1 Ağustos 2010 Pazar

sırlar...tadında bırakmalar...mış-muş lar...

tembelim…olabildiğince…teknik işlerle uğraşmaktan oldum olası hoşlanmıyorum…bu günlüğü açarken de teknik yönlendirmeler çok bunalttı beni…sabırsızım teknolojiye karşı….bazen de çok inatçı ama çok nadir…teknik bir takım sıkıntılar oldu blogda...halada çözemedim...yazmadım...okuyorum sürekli ama yazmayı erteliyorum…oysa anlatacak o kadar çok şey oldu ki…

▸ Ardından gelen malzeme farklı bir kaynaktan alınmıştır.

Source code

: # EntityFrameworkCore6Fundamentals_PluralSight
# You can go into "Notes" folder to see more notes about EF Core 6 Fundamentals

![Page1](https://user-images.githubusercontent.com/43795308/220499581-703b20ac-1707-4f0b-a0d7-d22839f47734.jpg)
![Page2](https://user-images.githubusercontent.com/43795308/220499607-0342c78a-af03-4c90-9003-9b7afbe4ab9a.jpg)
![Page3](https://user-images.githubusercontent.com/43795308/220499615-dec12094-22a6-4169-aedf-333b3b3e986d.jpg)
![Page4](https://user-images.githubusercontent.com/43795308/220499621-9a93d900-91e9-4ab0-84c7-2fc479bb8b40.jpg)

bir yerlere gittim geldim…10 günde bir kez topuklu papuç giydim…hiç makyaj yapmadım…saçlarımı hiç açmadım…hiç telaşelenmedim…inci aral ın safran sarı sını okudum ve beğendim…suyun tadına vardım…ayaklarımı yerden kestim…küçük bir oğlanla yüzdüm…küçük sarı balık…azıcıkta olsa balık yedim ve yine sevmedim…

ve MIŞ-MUŞ gibi yaptım…mutluy-MUŞ gibi….eğleniyor-MUŞ gibi…keyifliy-MİŞ gibi…her şey yolunday-MIŞ gibi…oysaki eksik bir şeyler vardı tanımlamaktan kaçındığım…ait olamamak hissiyatını atamadım…oraya…mekana…zamana ait değildim… gidilen yer çok güzel bir yerdi…doğası-denizi-insanları ile çok keyifli bir yer… tadında bıraktım ve döndüm…bazen ne kadar zorlaştırıyoruz tadında bırakmayı…uzatıyoruz ve sündürüyoruz ve süründürüyoruz…içi boşalıp posasını çıkartana dek…işte o zaman yeniden dönmesi çok çok çok zorlaşıyor…oysa tadında bıraktığımda yeniden her zaman dönebiliyorum…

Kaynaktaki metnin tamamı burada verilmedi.